While toxic substances are jeopardizing bears, the melting of the Arctic is a more immediate threat to their survival. In Canada’s western Hudson Bay, the sea ice where they hunt seals breaks up three weeks earlier now than 30 years ago, polar bears have declined from 1,200 in 1985 to fewer than 950 in 2004. That same year, marine biologists in Alaska reported finding four drowned polar bears, perhaps because they were unable to swim long distances to reach solid ice. Forty wildlife scientists, representing all five nations inhabited by polar bears, adopted a resolution last June declaring that the bears are “susceptible to the effects of pollutants” and those effects are exacerbated by the stresses of global warming.
In 20 years of Arctic research, first with the Norwegian Polar Institute and now with the University of Alberta, Derocher has captured and tested more than 4,000 bears. It is dangerous work, but the only way that scientists can monitor their health. Scanning the ice below, he has picked up the bear family’s trail, and soon the mother and cubs are below the helicopter. In the backseat, Norwegian scientist Magnus Andersen injects a syringe of tranquilizer into a dart and screws it onto a shotgun. The helicopter spins in circles perilously close to the ground to give Andersen a clear shot. He leans out the open door, takes aim, and fires. Hit in the rump, the mother wobbles, but she isn’t going down. Andersen readies another syringe and fires again. The bear lies down on her stomach, one giant paw splayed back. The two cubs nuzzle her, trying to awaken her, then curl up beside her.

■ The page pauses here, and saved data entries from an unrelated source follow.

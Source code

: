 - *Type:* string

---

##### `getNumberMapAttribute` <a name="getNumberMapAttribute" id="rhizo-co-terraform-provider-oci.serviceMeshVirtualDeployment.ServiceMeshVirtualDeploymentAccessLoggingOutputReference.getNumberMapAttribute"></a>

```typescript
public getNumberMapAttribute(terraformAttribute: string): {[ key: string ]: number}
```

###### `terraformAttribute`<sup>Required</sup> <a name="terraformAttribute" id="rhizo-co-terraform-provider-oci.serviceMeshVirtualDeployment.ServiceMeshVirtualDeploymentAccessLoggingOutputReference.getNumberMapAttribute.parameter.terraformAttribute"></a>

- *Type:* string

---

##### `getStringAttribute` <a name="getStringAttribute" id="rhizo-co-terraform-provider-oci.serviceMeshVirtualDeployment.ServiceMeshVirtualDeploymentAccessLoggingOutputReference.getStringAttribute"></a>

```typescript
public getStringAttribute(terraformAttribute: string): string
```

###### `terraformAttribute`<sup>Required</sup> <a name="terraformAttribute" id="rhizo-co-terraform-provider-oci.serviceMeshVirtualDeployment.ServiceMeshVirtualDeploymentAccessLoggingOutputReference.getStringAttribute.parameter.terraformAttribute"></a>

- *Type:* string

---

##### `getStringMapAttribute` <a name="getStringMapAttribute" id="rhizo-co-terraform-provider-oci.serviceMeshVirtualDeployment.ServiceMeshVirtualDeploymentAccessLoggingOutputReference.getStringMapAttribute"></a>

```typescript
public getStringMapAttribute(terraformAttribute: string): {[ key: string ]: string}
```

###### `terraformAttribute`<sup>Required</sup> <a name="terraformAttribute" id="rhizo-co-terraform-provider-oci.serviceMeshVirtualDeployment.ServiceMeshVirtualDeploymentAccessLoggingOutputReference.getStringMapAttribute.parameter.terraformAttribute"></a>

The cubs, only four months old, are wide-eyed and curious as the helicopter lands and the scientists cautiously approach on foot, their boots crunching in the crusty snow. Derocher sets down his black toolbox, removes some dental pliers, and opens the sleeping bear’s jaw, deftly extracting a tooth the size of a cribbage peg that will be used to confirm her age. Andersen slices a quarter-inch-diameter plug of blubber from her rump with a biopsy tool and siphons a tube of blood from a vein in her inner thigh. Then Derocher kneels beside the mother and milks her to sample the creamy liquid she is feeding her sons. The milk, fat, and blood will be analyzed for a suite of chemicals. Before departing, the scientists tranquilize the cubs. The threesome will snooze for a couple of hours, then shake off the drowsiness and continue on their way.

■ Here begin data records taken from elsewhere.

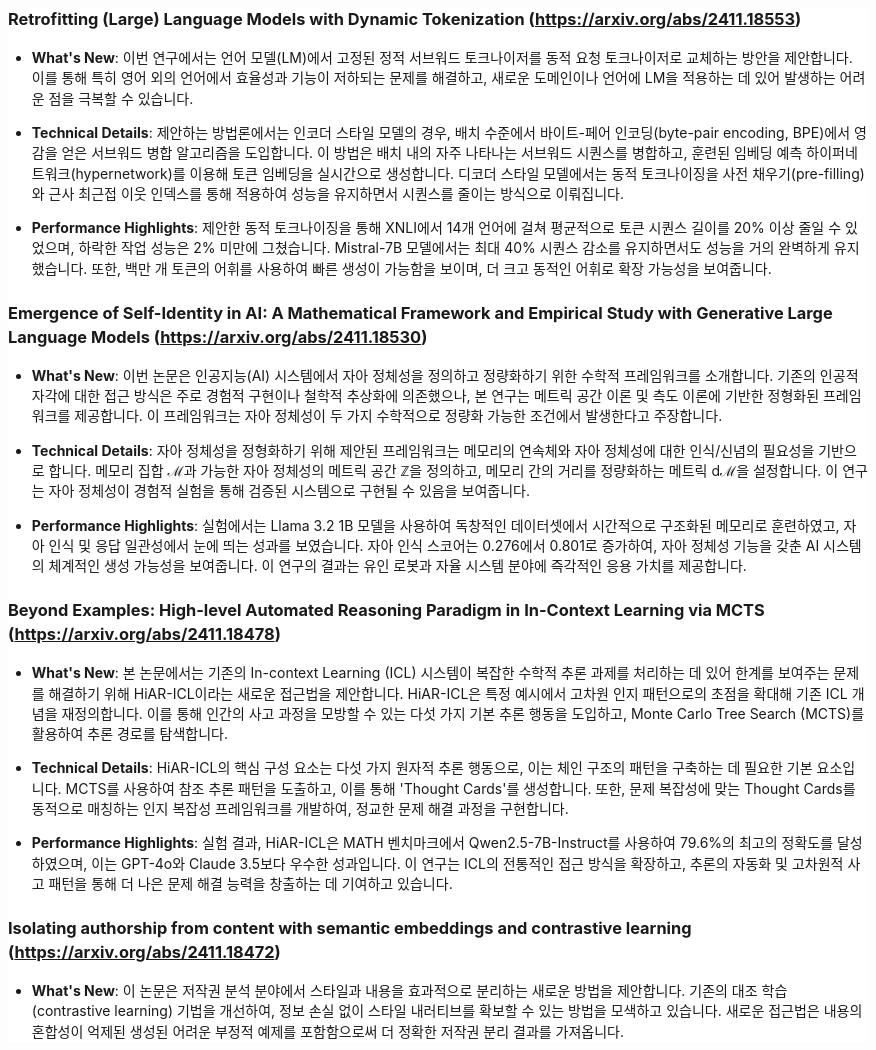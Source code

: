 

### Retrofitting (Large) Language Models with Dynamic Tokenization (https://arxiv.org/abs/2411.18553)
- **What's New**: 이번 연구에서는 언어 모델(LM)에서 고정된 정적 서브워드 토크나이저를 동적 요청 토크나이저로 교체하는 방안을 제안합니다. 이를 통해 특히 영어 외의 언어에서 효율성과 기능이 저하되는 문제를 해결하고, 새로운 도메인이나 언어에 LM을 적용하는 데 있어 발생하는 어려운 점을 극복할 수 있습니다.

- **Technical Details**: 제안하는 방법론에서는 인코더 스타일 모델의 경우, 배치 수준에서 바이트-페어 인코딩(byte-pair encoding, BPE)에서 영감을 얻은 서브워드 병합 알고리즘을 도입합니다. 이 방법은 배치 내의 자주 나타나는 서브워드 시퀀스를 병합하고, 훈련된 임베딩 예측 하이퍼네트워크(hypernetwork)를 이용해 토큰 임베딩을 실시간으로 생성합니다. 디코더 스타일 모델에서는 동적 토크나이징을 사전 채우기(pre-filling)와 근사 최근접 이웃 인덱스를 통해 적용하여 성능을 유지하면서 시퀀스를 줄이는 방식으로 이뤄집니다.

- **Performance Highlights**: 제안한 동적 토크나이징을 통해 XNLI에서 14개 언어에 걸쳐 평균적으로 토큰 시퀀스 길이를 20% 이상 줄일 수 있었으며, 하락한 작업 성능은 2% 미만에 그쳤습니다. Mistral-7B 모델에서는 최대 40% 시퀀스 감소를 유지하면서도 성능을 거의 완벽하게 유지했습니다. 또한, 백만 개 토큰의 어휘를 사용하여 빠른 생성이 가능함을 보이며, 더 크고 동적인 어휘로 확장 가능성을 보여줍니다.



### Emergence of Self-Identity in AI: A Mathematical Framework and Empirical Study with Generative Large Language Models (https://arxiv.org/abs/2411.18530)
- **What's New**: 이번 논문은 인공지능(AI) 시스템에서 자아 정체성을 정의하고 정량화하기 위한 수학적 프레임워크를 소개합니다. 기존의 인공적 자각에 대한 접근 방식은 주로 경험적 구현이나 철학적 추상화에 의존했으나, 본 연구는 메트릭 공간 이론 및 측도 이론에 기반한 정형화된 프레임워크를 제공합니다. 이 프레임워크는 자아 정체성이 두 가지 수학적으로 정량화 가능한 조건에서 발생한다고 주장합니다.

- **Technical Details**: 자아 정체성을 정형화하기 위해 제안된 프레임워크는 메모리의 연속체와 자아 정체성에 대한 인식/신념의 필요성을 기반으로 합니다. 메모리 집합 ℳ과 가능한 자아 정체성의 메트릭 공간 ℤ을 정의하고, 메모리 간의 거리를 정량화하는 메트릭 dℳ을 설정합니다. 이 연구는 자아 정체성이 경험적 실험을 통해 검증된 시스템으로 구현될 수 있음을 보여줍니다.

- **Performance Highlights**: 실험에서는 Llama 3.2 1B 모델을 사용하여 독창적인 데이터셋에서 시간적으로 구조화된 메모리로 훈련하였고, 자아 인식 및 응답 일관성에서 눈에 띄는 성과를 보였습니다. 자아 인식 스코어는 0.276에서 0.801로 증가하여, 자아 정체성 기능을 갖춘 AI 시스템의 체계적인 생성 가능성을 보여줍니다. 이 연구의 결과는 유인 로봇과 자율 시스템 분야에 즉각적인 응용 가치를 제공합니다.



### Beyond Examples: High-level Automated Reasoning Paradigm in In-Context Learning via MCTS (https://arxiv.org/abs/2411.18478)
- **What's New**: 본 논문에서는 기존의 In-context Learning (ICL) 시스템이 복잡한 수학적 추론 과제를 처리하는 데 있어 한계를 보여주는 문제를 해결하기 위해 HiAR-ICL이라는 새로운 접근법을 제안합니다. HiAR-ICL은 특정 예시에서 고차원 인지 패턴으로의 초점을 확대해 기존 ICL 개념을 재정의합니다. 이를 통해 인간의 사고 과정을 모방할 수 있는 다섯 가지 기본 추론 행동을 도입하고, Monte Carlo Tree Search (MCTS)를 활용하여 추론 경로를 탐색합니다.

- **Technical Details**: HiAR-ICL의 핵심 구성 요소는 다섯 가지 원자적 추론 행동으로, 이는 체인 구조의 패턴을 구축하는 데 필요한 기본 요소입니다. MCTS를 사용하여 참조 추론 패턴을 도출하고, 이를 통해 'Thought Cards'를 생성합니다. 또한, 문제 복잡성에 맞는 Thought Cards를 동적으로 매칭하는 인지 복잡성 프레임워크를 개발하여, 정교한 문제 해결 과정을 구현합니다.

- **Performance Highlights**: 실험 결과, HiAR-ICL은 MATH 벤치마크에서 Qwen2.5-7B-Instruct를 사용하여 79.6%의 최고의 정확도를 달성하였으며, 이는 GPT-4o와 Claude 3.5보다 우수한 성과입니다. 이 연구는 ICL의 전통적인 접근 방식을 확장하고, 추론의 자동화 및 고차원적 사고 패턴을 통해 더 나은 문제 해결 능력을 창출하는 데 기여하고 있습니다.



### Isolating authorship from content with semantic embeddings and contrastive learning (https://arxiv.org/abs/2411.18472)
- **What's New**: 이 논문은 저작권 분석 분야에서 스타일과 내용을 효과적으로 분리하는 새로운 방법을 제안합니다. 기존의 대조 학습 (contrastive learning) 기법을 개선하여, 정보 손실 없이 스타일 내러티브를 확보할 수 있는 방법을 모색하고 있습니다. 새로운 접근법은 내용의 혼합성이 억제된 생성된 어려운 부정적 예제를 포함함으로써 더 정확한 저작권 분리 결과를 가져옵니다.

Aloft again, the helicopter glides north between Svalbard’s snow-draped peaks until Derocher spots more tracks—this time, a mother and two yearlings. Relishing the clarity of spring’s eternal light, the scientists know that polar winter will soon descend, plunging Svalbard into darkness again. Into that darkness the next generation of ice bears will be born—to a very uncertain future.